We might be fucked, sir.
Fallen Rib
Today, I'm the weirdo in the library.

I found a 3-piece stereo at the local salvage-from-landfill shop for next to free, and brought it into my university office to pump out the sound from my computer during long boring Zoom meetings where I just sit back and watch the talking heads. And, occasionally listen to music - if the offices next to mine are empty (walls are thin). Anyway, I don't yet have the cable needed to connect it to my computer but I wanted to test it so I went to the university library and found a couple of CDs.

After I found the disks, I sat down at a library computer to look for a book or two - I'm interested in Australian popular music (one of the disks is Disk 1 of a 5-disk set of greatest Australian hits of the second half of the 20th century) and I was hoping to find something to read when I don't feel like working. Everything was online only, so I'll read them online or download the PDFs at my office. Oh well, I'll check these two disks out.

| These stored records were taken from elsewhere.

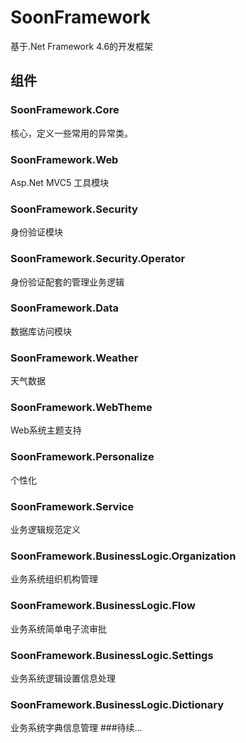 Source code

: # SoonFramework
基于.Net Framework 4.6的开发框架
## 组件

### SoonFramework.Core
核心，定义一些常用的异常类。
### SoonFramework.Web
Asp.Net MVC5 工具模块
### SoonFramework.Security
身份验证模块
### SoonFramework.Security.Operator
身份验证配套的管理业务逻辑
### SoonFramework.Data
数据库访问模块
### SoonFramework.Weather
天气数据
### SoonFramework.WebTheme
Web系统主题支持
### SoonFramework.Personalize
个性化
### SoonFramework.Service
业务逻辑规范定义
### SoonFramework.BusinessLogic.Organization
业务系统组织机构管理
### SoonFramework.BusinessLogic.Flow
业务系统简单电子流审批
### SoonFramework.BusinessLogic.Settings
业务系统逻辑设置信息处理
### SoonFramework.BusinessLogic.Dictionary
业务系统字典信息管理
###待续...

The self-checkout is gone. I went to the desk, and the librarian checked me out. She had to type in the numbers on my staff card, and then type in each barcode number on the backs of the CD cases. No scanner. I assume there is a scanner somewhere, she just didn't feel like setting it up for one person with two items. I also assume that very few people borrow physical items at this university library anymore.

I felt like a time-traveller - borrowing CDs for a 20-year-old stereo and actually walking across campus to do so.

ExecuDork
Feb 25, 2007

We might be fucked, sir.
Fallen Rib

Tippecanoe posted:

Welp, accepted my academic job offer and sent in my resignation letter, so I'm turning in my weirdo card. Best of luck, fellow public library weirdos :)

Um... as an academic (non-library), I'm not sure how to understand your assumption that your weirdo card won't still be 1000% valid at your academic job.

Also: congratulations!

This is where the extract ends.